-------- Data records --------

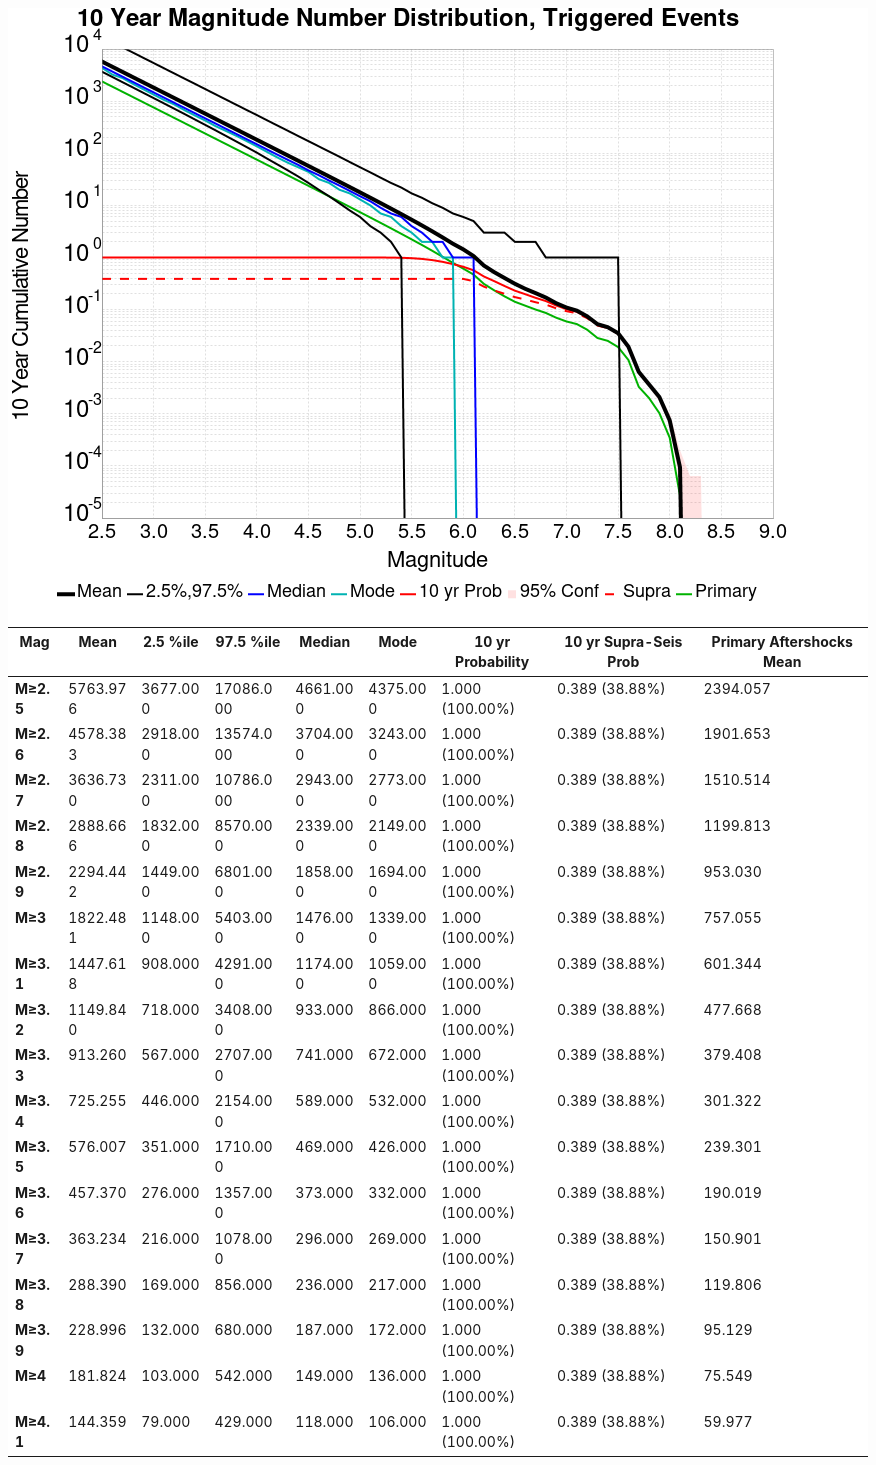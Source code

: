![MFD Plot](plots/10yr_mag_num_cumulative_triggered.png)

| Mag | Mean | 2.5 %ile | 97.5 %ile | Median | Mode | 10 yr Probability | 10 yr Supra-Seis Prob | Primary Aftershocks Mean |
|-----|-----|-----|-----|-----|-----|-----|-----|-----|
| **M&ge;2.5** | 5763.976 | 3677.000 | 17086.000 | 4661.000 | 4375.000 | 1.000 (100.00%) | 0.389 (38.88%) | 2394.057 |
| **M&ge;2.6** | 4578.383 | 2918.000 | 13574.000 | 3704.000 | 3243.000 | 1.000 (100.00%) | 0.389 (38.88%) | 1901.653 |
| **M&ge;2.7** | 3636.730 | 2311.000 | 10786.000 | 2943.000 | 2773.000 | 1.000 (100.00%) | 0.389 (38.88%) | 1510.514 |
| **M&ge;2.8** | 2888.666 | 1832.000 | 8570.000 | 2339.000 | 2149.000 | 1.000 (100.00%) | 0.389 (38.88%) | 1199.813 |
| **M&ge;2.9** | 2294.442 | 1449.000 | 6801.000 | 1858.000 | 1694.000 | 1.000 (100.00%) | 0.389 (38.88%) | 953.030 |
| **M&ge;3** | 1822.481 | 1148.000 | 5403.000 | 1476.000 | 1339.000 | 1.000 (100.00%) | 0.389 (38.88%) | 757.055 |
| **M&ge;3.1** | 1447.618 | 908.000 | 4291.000 | 1174.000 | 1059.000 | 1.000 (100.00%) | 0.389 (38.88%) | 601.344 |
| **M&ge;3.2** | 1149.840 | 718.000 | 3408.000 | 933.000 | 866.000 | 1.000 (100.00%) | 0.389 (38.88%) | 477.668 |
| **M&ge;3.3** | 913.260 | 567.000 | 2707.000 | 741.000 | 672.000 | 1.000 (100.00%) | 0.389 (38.88%) | 379.408 |
| **M&ge;3.4** | 725.255 | 446.000 | 2154.000 | 589.000 | 532.000 | 1.000 (100.00%) | 0.389 (38.88%) | 301.322 |
| **M&ge;3.5** | 576.007 | 351.000 | 1710.000 | 469.000 | 426.000 | 1.000 (100.00%) | 0.389 (38.88%) | 239.301 |
| **M&ge;3.6** | 457.370 | 276.000 | 1357.000 | 373.000 | 332.000 | 1.000 (100.00%) | 0.389 (38.88%) | 190.019 |
| **M&ge;3.7** | 363.234 | 216.000 | 1078.000 | 296.000 | 269.000 | 1.000 (100.00%) | 0.389 (38.88%) | 150.901 |
| **M&ge;3.8** | 288.390 | 169.000 | 856.000 | 236.000 | 217.000 | 1.000 (100.00%) | 0.389 (38.88%) | 119.806 |
| **M&ge;3.9** | 228.996 | 132.000 | 680.000 | 187.000 | 172.000 | 1.000 (100.00%) | 0.389 (38.88%) | 95.129 |
| **M&ge;4** | 181.824 | 103.000 | 542.000 | 149.000 | 136.000 | 1.000 (100.00%) | 0.389 (38.88%) | 75.549 |
| **M&ge;4.1** | 144.359 | 79.000 | 429.000 | 118.000 | 106.000 | 1.000 (100.00%) | 0.389 (38.88%) | 59.977 |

--------

Return the preceding entries verbatim, with the pictures excluded.

**Output for this task**:
Source code

:![MFD Plot](plots/10yr_mag_num_cumulative_triggered.png)

| Mag | Mean | 2.5 %ile | 97.5 %ile | Median | Mode | 10 yr Probability | 10 yr Supra-Seis Prob | Primary Aftershocks Mean |
|-----|-----|-----|-----|-----|-----|-----|-----|-----|
| **M&ge;2.5** | 5763.976 | 3677.000 | 17086.000 | 4661.000 | 4375.000 | 1.000 (100.00%) | 0.389 (38.88%) | 2394.057 |
| **M&ge;2.6** | 4578.383 | 2918.000 | 13574.000 | 3704.000 | 3243.000 | 1.000 (100.00%) | 0.389 (38.88%) | 1901.653 |
| **M&ge;2.7** | 3636.730 | 2311.000 | 10786.000 | 2943.000 | 2773.000 | 1.000 (100.00%) | 0.389 (38.88%) | 1510.514 |
| **M&ge;2.8** | 2888.666 | 1832.000 | 8570.000 | 2339.000 | 2149.000 | 1.000 (100.00%) | 0.389 (38.88%) | 1199.813 |
| **M&ge;2.9** | 2294.442 | 1449.000 | 6801.000 | 1858.000 | 1694.000 | 1.000 (100.00%) | 0.389 (38.88%) | 953.030 |
| **M&ge;3** | 1822.481 | 1148.000 | 5403.000 | 1476.000 | 1339.000 | 1.000 (100.00%) | 0.389 (38.88%) | 757.055 |
| **M&ge;3.1** | 1447.618 | 908.000 | 4291.000 | 1174.000 | 1059.000 | 1.000 (100.00%) | 0.389 (38.88%) | 601.344 |
| **M&ge;3.2** | 1149.840 | 718.000 | 3408.000 | 933.000 | 866.000 | 1.000 (100.00%) | 0.389 (38.88%) | 477.668 |
| **M&ge;3.3** | 913.260 | 567.000 | 2707.000 | 741.000 | 672.000 | 1.000 (100.00%) | 0.389 (38.88%) | 379.408 |
| **M&ge;3.4** | 725.255 | 446.000 | 2154.000 | 589.000 | 532.000 | 1.000 (100.00%) | 0.389 (38.88%) | 301.322 |
| **M&ge;3.5** | 576.007 | 351.000 | 1710.000 | 469.000 | 426.000 | 1.000 (100.00%) | 0.389 (38.88%) | 239.301 |
| **M&ge;3.6** | 457.370 | 276.000 | 1357.000 | 373.000 | 332.000 | 1.000 (100.00%) | 0.389 (38.88%) | 190.019 |
| **M&ge;3.7** | 363.234 | 216.000 | 1078.000 | 296.000 | 269.000 | 1.000 (100.00%) | 0.389 (38.88%) | 150.901 |
| **M&ge;3.8** | 288.390 | 169.000 | 856.000 | 236.000 | 217.000 | 1.000 (100.00%) | 0.389 (38.88%) | 119.806 |
| **M&ge;3.9** | 228.996 | 132.000 | 680.000 | 187.000 | 172.000 | 1.000 (100.00%) | 0.389 (38.88%) | 95.129 |
| **M&ge;4** | 181.824 | 103.000 | 542.000 | 149.000 | 136.000 | 1.000 (100.00%) | 0.389 (38.88%) | 75.549 |
| **M&ge;4.1** | 144.359 | 79.000 | 429.000 | 118.000 | 106.000 | 1.000 (100.00%) | 0.389 (38.88%) | 59.977 |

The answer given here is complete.